▶ [WORK INSTRUCTION]:
Whenever an image turns up, omit it and return the remaining data exactly.

▶ [RECORD EXCERPTS]:
*** Begin section ***

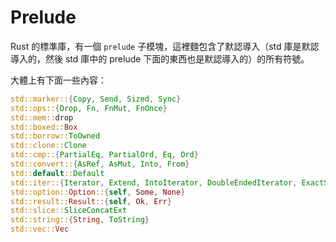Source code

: 
# Prelude

Rust 的標準庫，有一個 `prelude` 子模塊，這裡麵包含了默認導入（std 庫是默認導入的，然後 std 庫中的 prelude 下面的東西也是默認導入的）的所有符號。

大體上有下面一些內容：

```rust
std::marker::{Copy, Send, Sized, Sync}
std::ops::{Drop, Fn, FnMut, FnOnce}
std::mem::drop
std::boxed::Box
std::borrow::ToOwned
std::clone::Clone
std::cmp::{PartialEq, PartialOrd, Eq, Ord}
std::convert::{AsRef, AsMut, Into, From}
std::default::Default
std::iter::{Iterator, Extend, IntoIterator, DoubleEndedIterator, ExactSizeIterator}
std::option::Option::{self, Some, None}
std::result::Result::{self, Ok, Err}
std::slice::SliceConcatExt
std::string::{String, ToString}
std::vec::Vec
```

*** End section ***

▶ [TASK SOLUTION]:
Source code

: 
# Prelude

Rust 的標準庫，有一個 `prelude` 子模塊，這裡麵包含了默認導入（std 庫是默認導入的，然後 std 庫中的 prelude 下面的東西也是默認導入的）的所有符號。

大體上有下面一些內容：

```rust
std::marker::{Copy, Send, Sized, Sync}
std::ops::{Drop, Fn, FnMut, FnOnce}
std::mem::drop
std::boxed::Box
std::borrow::ToOwned
std::clone::Clone
std::cmp::{PartialEq, PartialOrd, Eq, Ord}
std::convert::{AsRef, AsMut, Into, From}
std::default::Default
std::iter::{Iterator, Extend, IntoIterator, DoubleEndedIterator, ExactSizeIterator}
std::option::Option::{self, Some, None}
std::result::Result::{self, Ok, Err}
std::slice::SliceConcatExt
std::string::{String, ToString}
std::vec::Vec
```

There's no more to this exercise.